Как здесь красиво! Лес молчаливый, словно окаменевший. И снега много. Мягко… Хорошо и тихо…

Чей там голос?.. Неужели мне мерещится? Нет, шепчет… Женский голос. Спрашивает, жива ли я. Но мне трудно шевельнуть языком…

Голос снова спрашивает, жива ли я. Открываю один глаз: наверху, на шоссе, стоит женщина. Она велит вылезти. Лежать нельзя, потому что замерзну. Надо двигаться.

А если у меня больше нет сил двигаться, если даже разговаривать не могу?..

Оставила… По крайней мере, будет спокойно.
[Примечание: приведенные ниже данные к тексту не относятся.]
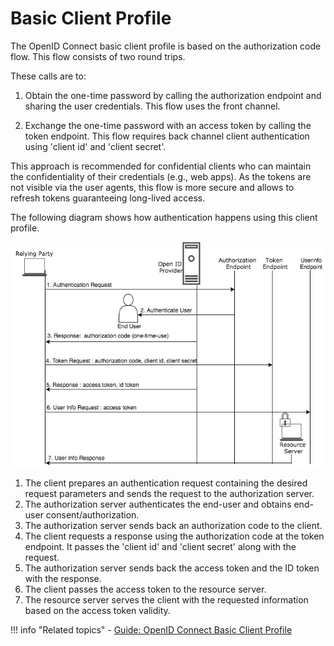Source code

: # Basic Client Profile

The OpenID Connect basic client profile is based on the authorization code flow. This flow consists of two round trips. 

These calls are to:

1. Obtain the one-time password by calling the authorization endpoint and sharing the user credentials. This flow uses the front channel<!--[front channel](insertlink)-->. 

2. Exchange the one-time password with an access token<!--[access token](insertlink)--> by calling the token endpoint. This flow requires back channel
client authentication using 'client id' and 'client secret'. 

This approach is recommended for confidential clients<!--[confidential clients](insertlink)--> 
who can maintain the confidentiality of their credentials (e.g., web apps). As the tokens are not visible via the user 
agents, this flow is more secure and allows to refresh tokens<!--[refresh tokens](insertlink)--> guaranteeing long-lived access.

The following diagram shows how authentication happens using this client profile.

![basic client profile](../../../assets/img/concepts/basic-oidc-profile.png)


1. The client prepares an authentication request containing the desired request parameters and sends the 
request to the authorization server.
2. The authorization server authenticates the end-user and obtains end-user consent/authorization.
3. The authorization server sends back an authorization code to the client.
4. The client requests a response using the authorization code at the token endpoint. It passes the 'client id' and 
'client secret' along with the request.
5. The authorization server sends back the access token and the ID token with the response.
6. The client passes the access token to the resource server.
7. The resource server serves the client with the requested information based on the access token validity. 

!!! info "Related topics"
    - [Guide: OpenID Connect Basic Client Profile](../../../../guides/access-delegation/oidc-basic-client-profile/)
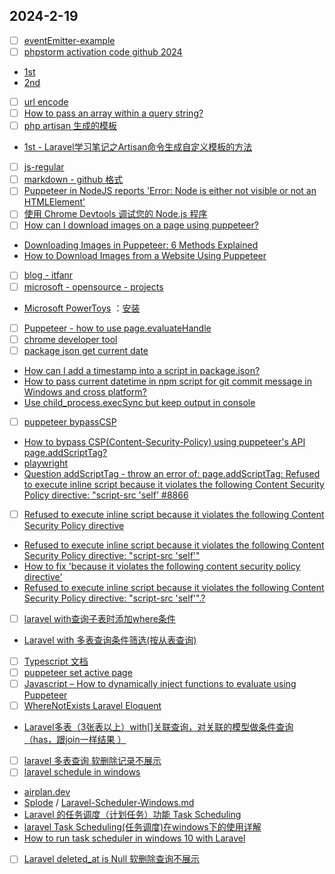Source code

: ## 2024-2-19
- [ ] [eventEmitter-example](https://nitayneeman.com/posts/getting-to-know-puppeteer-using-practical-examples/)
- [ ] [phpstorm activation code github 2024](https://www.google.com/search?q=phpstorm+activation+code+github+2024&newwindow=1&sca_esv=f662d5406997c69b&sxsrf=ACQVn0-z8feiHzucYnCSQnkp1JTgJ7_c0g%3A1708313984762&ei=gM3SZbqLLs3RkPIPvLeKoAo&oq=phpstorm+ac+code&gs_lp=Egxnd3Mtd2l6LXNlcnAiEHBocHN0b3JtIGFjIGNvZGUqAggCMgYQABgHGB4yBhAAGAcYHjIGEAAYBxgeMgYQABgHGB4yBhAAGAcYHjIGEAAYBxgeMgYQABgHGB4yBhAAGAcYHjIGEAAYBxgeMggQABgIGAcYHkjTQFDqFFj6FnAEeAGQAQCYAZgCoAGvBKoBAzItMrgBA8gBAPgBAcICChAAGEcY1gQYsAOIBgGQBgM&sclient=gws-wiz-serp#ip=1)
- [1st](https://gist.github.com/5hmlA/2d25c4a5b2630a61826079b3f8ed6110)
- [2nd](https://gist.github.com/charlesaloaye/d5234275c8ed0bb4510ffaa9670d80aa?permalink_comment_id=4885216)
- [ ] [url encode](https://tool.chinaz.com/tools/urlencode.aspx)
- [ ] [How to pass an array within a query string?](https://stackoverflow.com/questions/6243051/how-to-pass-an-array-within-a-query-string)
- [ ] [php artisan 生成的模板](https://www.google.com/search?q=php+artisan+%E7%94%9F%E6%88%90%E7%9A%84%E6%A8%A1%E6%9D%BF&oq=php+artisan+%E7%94%9F%E6%88%90%E7%9A%84%E6%A8%A1%E6%9D%BF&gs_lcrp=EgZjaHJvbWUyBggAEEUYOTIKCAEQABiABBiiBDIGCAIQRRhAMgYIAxBFGEDSAQg4NTA2ajBqN6gCALACAA&sourceid=chrome&ie=UTF-8)
- [1st - Laravel学习笔记之Artisan命令生成自定义模板的方法](https://cloud.tencent.com/developer/article/1725613)
- [ ] [js-regular](https://www.runoob.com/js/js-regexp.html)
- [ ] [markdown - github 格式](https://github.com/Hacker233/README/blob/master/README.md#readme)
- [ ] [Puppeteer in NodeJS reports 'Error: Node is either not visible or not an HTMLElement'](https://stackoverflow.com/questions/51857070/puppeteer-in-nodejs-reports-error-node-is-either-not-visible-or-not-an-htmlele)
- [ ] [使用 Chrome Devtools 调试您的 Node.js 程序](https://zhuanlan.zhihu.com/p/338287139)
- [ ] [How can I download images on a page using puppeteer?](https://stackoverflow.com/questions/52542149/how-can-i-download-images-on-a-page-using-puppeteer)
- [Downloading Images in Puppeteer: 6 Methods Explained](https://www.webshare.io/blog/puppeteer-download-images)
- [How to Download Images from a Website Using Puppeteer](https://www.bannerbear.com/blog/how-to-download-images-from-a-website-using-puppeteer/)
- [ ] [blog - itfanr](https://www.itfanr.cc/archives/)
- [ ] [microsoft - opensource - projects](https://github.com/microsoft)
- [Microsoft PowerToys](https://github.com/microsoft/PowerToys?tab=readme-ov-file) ：[安装](https://learn.microsoft.com/zh-cn/windows/powertoys/install)
- [ ] [Puppeteer - how to use page.evaluateHandle](https://stackoverflow.com/questions/48146973/puppeteer-how-to-use-page-evaluatehandle)
- [ ] [chrome developer tool](https://developer.chrome.com/docs/devtools?hl=zh-cn)
- [ ] [package json get current date](https://www.google.com/search?q=package+json+get+current+date&newwindow=1&sca_esv=599088636&sxsrf=ACQVn0-caSxwfruxOdTWrHi3QdPWYUhwiA%3A1705488382841&ei=_q-nZb-DM7TckPIPkoyLgA0&oq=how+create+date+string+in+package.json&gs_lp=Egxnd3Mtd2l6LXNlcnAiJmhvdyBjcmVhdGUgZGF0ZSBzdHJpbmcgaW4gcGFja2FnZS5qc29uKgIIAjIKEAAYRxjWBBiwAzIKEAAYRxjWBBiwAzIKEAAYRxjWBBiwA0jVLFAAWABwBHgBkAEAmAEAoAEAqgEAuAEByAEA4gMEGAAgQYgGAZAGAw&sclient=gws-wiz-serp)
- [How can I add a timestamp into a script in package.json?](https://stackoverflow.com/questions/33151617/how-can-i-add-a-timestamp-into-a-script-in-package-json)
- [How to pass current datetime in npm script for git commit message in Windows and cross platform?](https://stackoverflow.com/questions/55021363/how-to-pass-current-datetime-in-npm-script-for-git-commit-message-in-windows-and)
- [Use child_process.execSync but keep output in console](https://stackoverflow.com/questions/30134236/use-child-process-execsync-but-keep-output-in-console)
- [ ] [puppeteer bypassCSP](https://www.google.com/search?q=puppeteer+bypassCSP&oq=puppeteer+bypassCSP&gs_lcrp=EgZjaHJvbWUyBggAEEUYOTIICAEQABgNGB7SAQg1NTk5ajBqN6gCALACAA&sourceid=chrome&ie=UTF-8)
- [How to bypass CSP(Content-Security-Policy) using puppeteer's API page.addScriptTag?](https://stackoverflow.com/questions/46833946/how-to-bypass-cspcontent-security-policy-using-puppeteers-api-page-addscriptt)
- [playwright](https://playwright.dev/docs/api/class-browser#browser-new-context-option-bypass-csp)
- [Question addScriptTag - throw an error of: page.addScriptTag: Refused to execute inline script because it violates the following Content Security Policy directive: "script-src 'self' #8866](https://github.com/microsoft/playwright/issues/8866)
- [ ] [Refused to execute inline script because it violates the following Content Security Policy directive](https://www.google.com/search?q=Refused+to+execute+inline+script+because+it+violates+the+following+Content+Security+Policy+directive&oq=Refused+to+execute+inline+script+because+it+violates+the+following+Content+Security+Policy+directive&gs_lcrp=EgZjaHJvbWUyBggAEEUYOdIBCTE0NDI5ajBqOagCALACAA&sourceid=chrome&ie=UTF-8)
- [Refused to execute inline script because it violates the following Content Security Policy directive: "script-src 'self'"](https://stackoverflow.com/questions/17653384/refused-to-execute-inline-script-because-it-violates-the-following-content-secur)
- [How to fix 'because it violates the following content security policy directive'](https://csper.io/blog/csp-violates-the-content-security-policy-directive)
- [Refused to execute inline script because it violates the following Content Security Policy directive: "script-src 'self'".?](https://stackoverflow.com/questions/64867389/refused-to-execute-inline-script-because-it-violates-the-following-content-secur)
- [ ] [laravel with查询子表时添加where条件](https://blog.csdn.net/qq_42849214/article/details/118337971)
- [Laravel with 多表查询条件筛选(按从表查询)](https://blog.csdn.net/u013071763/article/details/112646810)
- [ ] [Typescript 文档](https://www.tslang.cn/docs/handbook/triple-slash-directives.html)
- [ ] [puppeteer set active page](https://www.google.com/search?q=puppeteer+set+active+page&newwindow=1&sca_esv=f7489b79a509fe41&sxsrf=ACQVn0-GvxKwPxmHgzvQeX5Wy4XW_5JfOQ%3A1707362178476&ei=gkfEZZzhHMujur8PlsmooAs&ved=0ahUKEwicqprh45qEAxXLke4BHZYkCrQQ4dUDCBA&uact=5&oq=puppeteer+set+active+page&gs_lp=Egxnd3Mtd2l6LXNlcnAiGXB1cHBldGVlciBzZXQgYWN0aXZlIHBhZ2UyCBAhGKABGMMESP8hUL8ZWOQccAJ4AZABAJgB0wKgAegJqgEFMi0xLjO4AQPIAQD4AQHCAgoQABhHGNYEGLAD4gMEGAAgQYgGAZAGCQ&sclient=gws-wiz-serp)
- [ ] [Javascript – How to dynamically inject functions to evaluate using Puppeteer](https://itecnote.com/tecnote/javascript-how-to-dynamically-inject-functions-to-evaluate-using-puppeteer/)
- [ ] [WhereNotExists Laravel Eloquent](https://stackoverflow.com/questions/38572706/wherenotexists-laravel-eloquent)
- [Laravel多表（3张表以上）with[]关联查询，对关联的模型做条件查询（has，跟join一样结果 ）](https://zhuanlan.zhihu.com/p/465002347)
- [ ] [laravel 多表查询 软删除记录不展示](https://www.google.com/search?q=laravel+%E5%A4%9A%E8%A1%A8%E6%9F%A5%E8%AF%A2+%E8%BD%AF%E5%88%A0%E9%99%A4%E8%AE%B0%E5%BD%95%E4%B8%8D%E5%B1%95%E7%A4%BA&oq=laravel+%E5%A4%9A%E8%A1%A8%E6%9F%A5%E8%AF%A2+%E8%BD%AF%E5%88%A0%E9%99%A4%E8%AE%B0%E5%BD%95%E4%B8%8D%E5%B1%95%E7%A4%BA&gs_lcrp=EgZjaHJvbWUyBggAEEUYOTIKCAEQABiABBiiBNIBCTM0MjYwajBqN6gCALACAA&sourceid=chrome&ie=UTF-8)
- [ ] [laravel schedule in windows](https://www.google.com/search?q=laravel+schedule+in+windows&newwindow=1&sca_esv=88fa6be752233917&sxsrf=ACQVn08d3hkVpS5PrdpFssszWMLuHY8HaQ%3A1706664531763&ei=U6K5ZfSWLvzMkPIP7J-JwAM&oq=laravel+schedule+in+window&gs_lp=Egxnd3Mtd2l6LXNlcnAiGmxhcmF2ZWwgc2NoZWR1bGUgaW4gd2luZG93KgIIADIFECEYoAEyBRAhGKABMgUQIRigAUjOIVCCBVjeE3ABeAGQAQCYAZgCoAGiE6oBBDItMTC4AQPIAQD4AQHCAgoQABhHGNYEGLADwgIFEAAYgATCAgQQABgewgIGEAAYHhgPwgIGEAAYCBgewgIHECEYChigAeIDBBgAIEGIBgGQBgo&sclient=gws-wiz-serp)
- [airplan.dev](https://www.airplane.dev/schedules)
- [Splode](https://gist.github.com/Splode) / [Laravel-Scheduler-Windows.md](https://gist.github.com/Splode/94bfa9071625e38f7fd76ae210520d94)
- [Laravel 的任务调度（计划任务）功能 Task Scheduling](http://laraveldocs.la998.com/docs/5.5/scheduling.html)
- [laravel Task Scheduling(任务调度)在windows下的使用详解](https://www.nhooo.com/note/qa3aej.html)
- [How to run task scheduler in windows 10 with Laravel](https://stackoverflow.com/questions/36305146/how-to-run-task-scheduler-in-windows-10-with-laravel)
- [ ] [Laravel deleted_at is Null 软删除查询不展示](https://blog.csdn.net/luohao1008/article/details/125614844)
Нет, вернулась назад. Принесла палку. Чего она хочет?

Чтобы я не уснула.

А я как раз хочу спать.

Она просит не валять дурака. Как раз теперь, когда свобода уже так близко, надо из последних сил стараться продержаться.

А у меня и этих последних больше нет.

Все равно надо держаться. Она до тех пор не отстанет от меня, пока я не вылезу из канавы. Хоть на четвереньках, хоть до самого утра карабкаться, но я должна выбраться. Она мне поможет. Принесет еще одну палку.

За лесом снова загремели взрывы. Может, наши на самом деле близко? Надо во что бы то ни стало встать!

Моя спасительница легла на живот и тащит меня за руки. Скольжу, падаю обратно и снова пробую вылезти. Вконец замучившись, я кое-как выкарабкалась. Но стоять, оказывается, очень трудно. Пока я лежала, казалось, что набралась сил, но на самом деле слабость не прошла. Ноги не держат. Моя новая подруга подала мне палку и все-таки вытащила меня. Велела вцепиться ей в руку и хоть помаленьку двигаться, чтобы не замерзнуть.

Так и тащимся взявшись за руки, опираясь на палки.

Мы одни на длинном пустом шоссе. С обеих сторон нас обступает лес. Кажется, будто из-за каждого дерева кто-то смотрит на нас, следит.

Моей спутнице, очевидно, тоже страшно, поэтому она беспрестанно говорит. Она из Венгрии, учительница. Всю семью расстреляли — сначала родителей, потом мужа. Он был очень хороший. И родители были хорошие. Теперь она осталась одна. Совершенно одинокая. Даже не представляет себе, как сможет жить. А умирать не хочет. Поэтому она сейчас сделала вид, что ослабела: решила отстать и дождаться Красной Армии. Она слышала, как один конвоир передал другому приказ унтершарфюрера не стрелять, даже если кто упадет, — выстрел может их выдать.

Вдруг: "Hände hoch!" Поднимаем трясущиеся руки. Из лесу выбегает вооруженный гитлеровец с собакой. Он велит отдать оружие. Не поверив, что у нас его нет, обыскивает. Требует документы. Отвечаем, что у нас их нет, потому что мы из концентрационного лагеря, узников которого недавно провели по этой дороге. Нам стало плохо, и мы отстали, но теперь чувствуем себя совсем хорошо и догоняем.

Но гитлеровец ничего не хочет знать. Твердит, что мы русские шпионки, которых надо расстрелять. Уверяем, что мы действительно из лагеря, — разве шпионки стали бы ходить в такой одежде. А он свое: мы предательницы и ждем здесь русских.

Откуда-то появляется еще один гитлеровец. Оказывается, он знает о нашем лагере, который здесь действительно прошел и как будто остановился в деревне Хина.